Scheduled to take part in the Mission are representatives of United Nations agencies, funds and programmes, and of a non-governmental organization which has projects, programmes or involvement in Afghanistan.

In order to assess the gender situation in Afghanistan, the Mission will review several key programmes and projects from a gender perspective and identify practical methods to implement them in the current circumstances. The Mission, which is scheduled to meet Afghan women and men, will also propose mechanisms for achieving, maintaining and monitoring gender equality within the framework of international norms and standards.

Ms. King's visit follows the findings of an inter-agency strategic framework mission, which was fielded from 22 September to 12 October, to provide a foundation for an overall strategy for international assistance to Afghanistan, as recommended by the Administrative Committee on Coordination (ACC). The Mission also comes after the Executive Committee on Humanitarian Affairs endorsed a "principle-centred approach" in response to continued restrictions on women's rights in Afghanistan, and their implications for the work of the United Nations, donors and non-governmental organizations.

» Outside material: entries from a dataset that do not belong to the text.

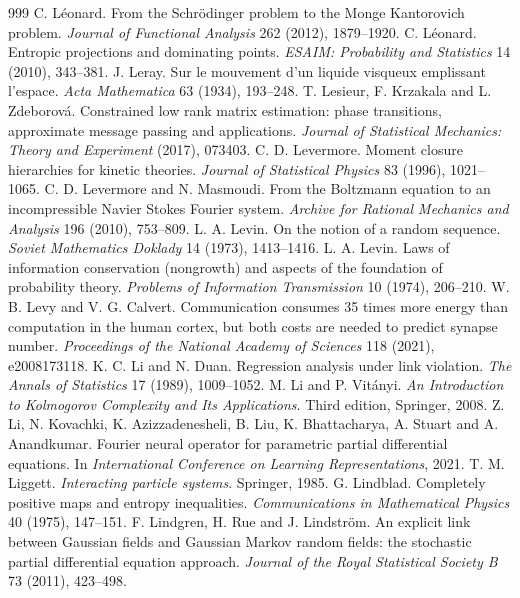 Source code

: \begin{thebibliography}{999}
 C. L\'eonard. From the Schr\"odinger problem to the Monge Kantorovich problem. \emph{Journal of Functional Analysis} 262 (2012), 1879--1920.
 C. L\'eonard. Entropic projections and dominating points. \emph{ESAIM: Probability and Statistics} 14 (2010), 343--381.
 J. Leray. Sur le mouvement d'un liquide visqueux emplissant l'espace. \emph{Acta Mathematica} 63 (1934), 193--248.
 T. Lesieur, F. Krzakala and L. Zdeborov\'a. Constrained low rank matrix estimation: phase transitions, approximate message passing and applications. \emph{Journal of Statistical Mechanics: Theory and Experiment} (2017), 073403.
 C. D. Levermore. Moment closure hierarchies for kinetic theories. \emph{Journal of Statistical Physics} 83 (1996), 1021--1065.
 C. D. Levermore and N. Masmoudi. From the Boltzmann equation to an incompressible Navier Stokes Fourier system. \emph{Archive for Rational Mechanics and Analysis} 196 (2010), 753--809.
 L. A. Levin. On the notion of a random sequence. \emph{Soviet Mathematics Doklady} 14 (1973), 1413--1416.
 L. A. Levin. Laws of information conservation (nongrowth) and aspects of the foundation of probability theory. \emph{Problems of Information Transmission} 10 (1974), 206--210.
 W. B. Levy and V. G. Calvert. Communication consumes 35 times more energy than computation in the human cortex, but both costs are needed to predict synapse number. \emph{Proceedings of the National Academy of Sciences} 118 (2021), e2008173118.
 K. C. Li and N. Duan. Regression analysis under link violation. \emph{The Annals of Statistics} 17 (1989), 1009--1052.
 M. Li and P. Vit\'anyi. \emph{An Introduction to Kolmogorov Complexity and Its Applications}. Third edition, Springer, 2008.
 Z. Li, N. Kovachki, K. Azizzadenesheli, B. Liu, K. Bhattacharya, A. Stuart and A. Anandkumar. Fourier neural operator for parametric partial differential equations. In \emph{International Conference on Learning Representations}, 2021.
 T. M. Liggett. \emph{Interacting particle systems}. Springer, 1985.
 G. Lindblad. Completely positive maps and entropy inequalities. \emph{Communications in Mathematical Physics} 40 (1975), 147--151.
 F. Lindgren, H. Rue and J. Lindstr\"om. An explicit link between Gaussian fields and Gaussian Markov random fields: the stochastic partial differential equation approach. \emph{Journal of the Royal Statistical Society B} 73 (2011), 423--498.

\end{thebibliography}
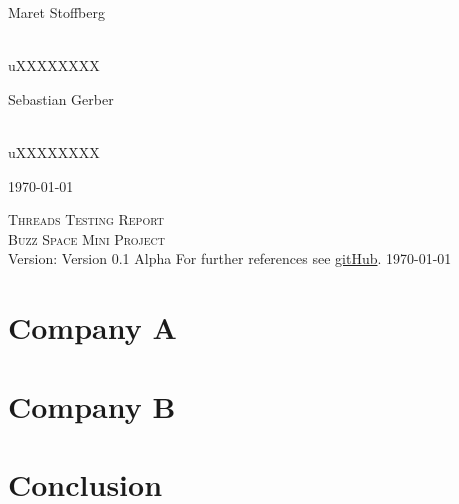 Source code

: \documentclass[a4paper,12pt]{report}
\begin{document}
\begin{titlepage}
\begin{center}
\begin{minipage}{0.4\textwidth}
\end{minipage}
\begin{minipage}{0.4\textwidth}
\begin{flushleft} \large
Maret {Stoffberg}
\end{flushleft}
\end{minipage}
\begin{minipage}{0.4\textwidth}
\begin{flushright} \large
\emph{} \\
uXXXXXXXX
\end{flushright}
\end{minipage}
\begin{minipage}{0.4\textwidth}
\begin{flushleft} \large
Sebastian {Gerber}
\end{flushleft}
\end{minipage}
\begin{minipage}{0.4\textwidth}
\begin{flushright} \large
\emph{} \\
uXXXXXXXX
\end{flushright}
\end{minipage}
\vfill
{\large \today}
\end{center}
\end{titlepage}
%

\renewcommand{\thesection}{\arabic{section}}
\newpage
\begin{center}
\textsc{\LARGE Threads Testing Report}\\[1.5cm]
\textsc{\Large Buzz Space Mini Project}\\[0.5cm]
Version: Version 0.1 Alpha 
For further references see \href{https://github.com/thepickpocket/ThreadsTesting}{gitHub}.
\today
\end{center}

\newpage
\tableofcontents
\pagebreak

\section{Company A}



\section{Company B}



\section{Conclusion}

\end{document}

That approach was adopted on 3 June, in response to the continued restrictions on women's rights in Afghanistan and their implications for the work of the United Nations, bilateral donors and non-governmental organizations in the country, and later endorsed by the Secretary-General and communicated to all United Nations agencies on 26 June. It enables continued engagement in life- sustaining and other humanitarian activities, including development and rehabilitation, but also envisages disengagement of United Nations agencies from certain institutional assistance programmes depending on their nature.

While in Afghanistan, Ms. King is scheduled to meet the head of the World Health Organization (WHO) fact-finding mission who will be at the time in the country. On her return to New York, she will present a report to the Secretary- General.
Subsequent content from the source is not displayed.